Types of Deviance || The foundations of society || Bcis Notes

Types of Deviance || The foundations of society || Bcis Notes

Major Types of Deviance

H. M. Johnson conducted research on social deviance and found the four major types of deviance that occur in society.

  • Innovation
  • Ritualism
  • Retreatism
  • Rebellion

1. Innovation:

Society develops certain norms and values, rules and regulations in order to carry out the task rationally. Here, the actors should be hard workers, disciplined, honest, and dedicated towards their duties and obligations for achieving the goal.

Innovation occurs when people remain committed to economic success but reject legitimate methods. Innovators use alternative methods, including criminal ones, to achieve legitimate ends.

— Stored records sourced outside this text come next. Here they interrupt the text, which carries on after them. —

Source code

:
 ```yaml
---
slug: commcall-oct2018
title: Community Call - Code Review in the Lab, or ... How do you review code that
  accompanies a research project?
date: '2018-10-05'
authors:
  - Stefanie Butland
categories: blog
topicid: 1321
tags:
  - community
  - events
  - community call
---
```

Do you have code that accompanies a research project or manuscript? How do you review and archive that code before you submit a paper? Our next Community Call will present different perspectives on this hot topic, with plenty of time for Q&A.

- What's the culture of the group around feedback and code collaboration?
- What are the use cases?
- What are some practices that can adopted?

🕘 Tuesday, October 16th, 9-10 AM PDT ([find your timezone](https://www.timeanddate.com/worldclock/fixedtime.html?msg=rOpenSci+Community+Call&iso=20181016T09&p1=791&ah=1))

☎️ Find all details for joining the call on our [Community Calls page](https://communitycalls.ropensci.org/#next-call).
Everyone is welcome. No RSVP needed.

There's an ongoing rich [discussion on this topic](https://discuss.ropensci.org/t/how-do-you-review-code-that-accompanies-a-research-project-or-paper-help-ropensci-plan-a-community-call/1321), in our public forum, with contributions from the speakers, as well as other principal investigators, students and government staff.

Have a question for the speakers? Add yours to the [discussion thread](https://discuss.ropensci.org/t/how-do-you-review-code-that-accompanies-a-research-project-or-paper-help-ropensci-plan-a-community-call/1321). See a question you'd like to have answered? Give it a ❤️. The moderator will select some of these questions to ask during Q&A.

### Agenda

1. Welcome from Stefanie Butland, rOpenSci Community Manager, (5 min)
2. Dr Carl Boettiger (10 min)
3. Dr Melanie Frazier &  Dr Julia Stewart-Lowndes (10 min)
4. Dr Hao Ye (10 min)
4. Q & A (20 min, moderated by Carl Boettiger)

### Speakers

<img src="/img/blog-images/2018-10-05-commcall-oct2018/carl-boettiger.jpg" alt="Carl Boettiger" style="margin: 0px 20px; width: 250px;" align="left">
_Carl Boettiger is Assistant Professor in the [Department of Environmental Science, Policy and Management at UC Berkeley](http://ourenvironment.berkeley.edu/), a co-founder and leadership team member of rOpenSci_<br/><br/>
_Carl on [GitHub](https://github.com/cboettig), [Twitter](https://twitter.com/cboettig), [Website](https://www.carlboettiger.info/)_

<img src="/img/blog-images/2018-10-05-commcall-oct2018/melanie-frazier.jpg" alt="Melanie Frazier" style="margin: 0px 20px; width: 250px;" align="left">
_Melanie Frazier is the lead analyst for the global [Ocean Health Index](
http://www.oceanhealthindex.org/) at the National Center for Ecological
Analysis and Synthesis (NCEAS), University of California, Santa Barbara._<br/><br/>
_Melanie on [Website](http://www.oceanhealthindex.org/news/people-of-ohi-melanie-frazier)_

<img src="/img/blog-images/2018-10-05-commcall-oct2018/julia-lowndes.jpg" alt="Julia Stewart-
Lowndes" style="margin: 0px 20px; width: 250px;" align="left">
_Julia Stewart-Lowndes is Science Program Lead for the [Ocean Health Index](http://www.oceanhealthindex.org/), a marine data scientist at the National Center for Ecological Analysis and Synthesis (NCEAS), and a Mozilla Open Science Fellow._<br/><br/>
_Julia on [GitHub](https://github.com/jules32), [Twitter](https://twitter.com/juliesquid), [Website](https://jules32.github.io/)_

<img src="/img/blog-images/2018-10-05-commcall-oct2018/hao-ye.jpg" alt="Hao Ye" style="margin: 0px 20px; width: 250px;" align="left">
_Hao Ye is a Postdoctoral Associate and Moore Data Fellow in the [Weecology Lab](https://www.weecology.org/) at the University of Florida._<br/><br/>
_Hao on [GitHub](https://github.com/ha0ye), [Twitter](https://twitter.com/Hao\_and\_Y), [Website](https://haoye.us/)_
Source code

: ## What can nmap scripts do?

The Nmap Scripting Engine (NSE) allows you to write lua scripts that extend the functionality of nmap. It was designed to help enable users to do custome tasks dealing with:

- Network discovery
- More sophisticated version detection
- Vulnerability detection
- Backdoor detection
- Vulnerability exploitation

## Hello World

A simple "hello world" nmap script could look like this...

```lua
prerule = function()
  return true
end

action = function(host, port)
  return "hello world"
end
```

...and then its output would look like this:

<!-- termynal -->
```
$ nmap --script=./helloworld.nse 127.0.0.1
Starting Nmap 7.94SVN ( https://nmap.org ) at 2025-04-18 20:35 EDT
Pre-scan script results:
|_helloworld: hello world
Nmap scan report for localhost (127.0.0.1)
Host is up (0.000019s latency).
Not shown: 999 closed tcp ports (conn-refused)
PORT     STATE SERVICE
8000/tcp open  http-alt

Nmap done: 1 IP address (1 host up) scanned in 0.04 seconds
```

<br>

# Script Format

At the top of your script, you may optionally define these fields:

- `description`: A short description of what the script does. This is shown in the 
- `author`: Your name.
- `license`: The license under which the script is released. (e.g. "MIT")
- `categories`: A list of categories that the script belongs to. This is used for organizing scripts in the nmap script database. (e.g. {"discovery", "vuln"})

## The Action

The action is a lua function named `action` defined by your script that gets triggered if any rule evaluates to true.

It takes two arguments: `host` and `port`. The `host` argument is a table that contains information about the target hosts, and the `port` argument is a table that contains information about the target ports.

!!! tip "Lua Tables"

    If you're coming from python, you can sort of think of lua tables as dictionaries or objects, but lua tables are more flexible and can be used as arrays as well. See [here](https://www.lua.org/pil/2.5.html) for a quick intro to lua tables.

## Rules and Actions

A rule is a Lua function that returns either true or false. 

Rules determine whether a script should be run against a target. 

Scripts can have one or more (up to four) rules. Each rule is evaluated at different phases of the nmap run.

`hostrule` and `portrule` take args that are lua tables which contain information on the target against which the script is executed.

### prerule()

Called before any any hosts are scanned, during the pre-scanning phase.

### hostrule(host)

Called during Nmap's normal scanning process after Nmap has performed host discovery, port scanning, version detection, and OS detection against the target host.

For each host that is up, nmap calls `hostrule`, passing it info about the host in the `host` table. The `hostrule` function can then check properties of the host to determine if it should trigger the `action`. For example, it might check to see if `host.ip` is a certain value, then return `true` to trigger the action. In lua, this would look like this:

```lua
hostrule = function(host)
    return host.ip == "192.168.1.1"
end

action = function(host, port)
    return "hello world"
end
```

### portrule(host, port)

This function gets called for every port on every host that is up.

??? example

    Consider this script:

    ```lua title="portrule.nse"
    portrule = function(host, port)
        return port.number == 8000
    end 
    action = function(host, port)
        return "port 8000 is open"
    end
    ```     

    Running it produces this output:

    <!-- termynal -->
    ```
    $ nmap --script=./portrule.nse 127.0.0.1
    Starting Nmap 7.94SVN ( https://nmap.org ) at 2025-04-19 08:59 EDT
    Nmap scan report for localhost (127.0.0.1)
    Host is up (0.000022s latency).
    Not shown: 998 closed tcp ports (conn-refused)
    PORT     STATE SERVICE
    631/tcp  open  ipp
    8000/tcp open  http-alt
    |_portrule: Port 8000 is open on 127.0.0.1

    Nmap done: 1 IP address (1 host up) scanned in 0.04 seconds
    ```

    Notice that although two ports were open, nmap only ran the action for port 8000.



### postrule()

Thus, innovation often leads to crimes such as theft, burglary, and embezzlement as well as drug dealing, illegal gambling, and prostitution.
Although these activities do not always come from disadvantaged backgrounds, those who directly provide them very often do.

Such as profitable activities can appear attractive to those who cannot find a job or whose wages fall below the poverty level.

Norms, values, folkways, rules, and regulations are cultural standards within which the activities are to be accomplished by the actors. For instance, weak students cheat from books, guess papers, and notes for passing an exam, the criminals collect a good amount of money by using abduction, corruption, stealing, and doing black business.

2. Ritualism:

People who reject the success goal but remain loyal to institutional means. Mindlessly follow the organizational rules. They follow every small detail of the rules but are uncommitted to the process.

The ritualists regard rules as sacred. By using sugar-coated achieving they tend to spend their time rather than innovating new ideas for achieving the goal. Just they do their work for the sake of their duties.

The bureaucrats tend to do lip service rather than performing their duties end obligations with new zeal and innovation. If a professor does not engage his students in discussions, just provides old notes and does not make them understand, does not engage his students in research works and presentation that is a ritualistic task he is performing. The majority of our bureaucrats are ritualistic rather than becoming honest public servants.

3. Retreatism:

Retreatism (Reject both Means and Goal). In this category Merton places ‘dropout of Society’ Hobos, Alcoholic, Drugs Addicts.

The corrupted and arrogant people do not obey the norms and values, rules and regulations. They are unable to get success honestly. Simply, the rejection of norms and social values is retreatism.

It is a kind of passive rejection of the goal of success and of respectable occupational activities. For example; drug addicts, chronic drunkards, hooligans, and criminals violate the social norms and seek their ends by using unhealthy means.

4. Rebellion

Merton gives the name special Category to this as (New name New goal category). These people’s purpose is not to attain society’s goal, the seek to change society, or at least to express a complaint about the fairness of Society. Seek alternatives to modify and replace by new.

The Rebellions seek some reconstruction in the existing order. They totally became against the existing political, educational and religious system. They feel superior rather than the conventional social system.

For example; they attempt at the complete destruction of the social order and want to replace it with another. ‘Boko haram’ of Nigeria, ‘Taliban’ of Afghanistan, and ‘Maoist Chhapamars’ of India and Nepal are some illustrations of rebellions.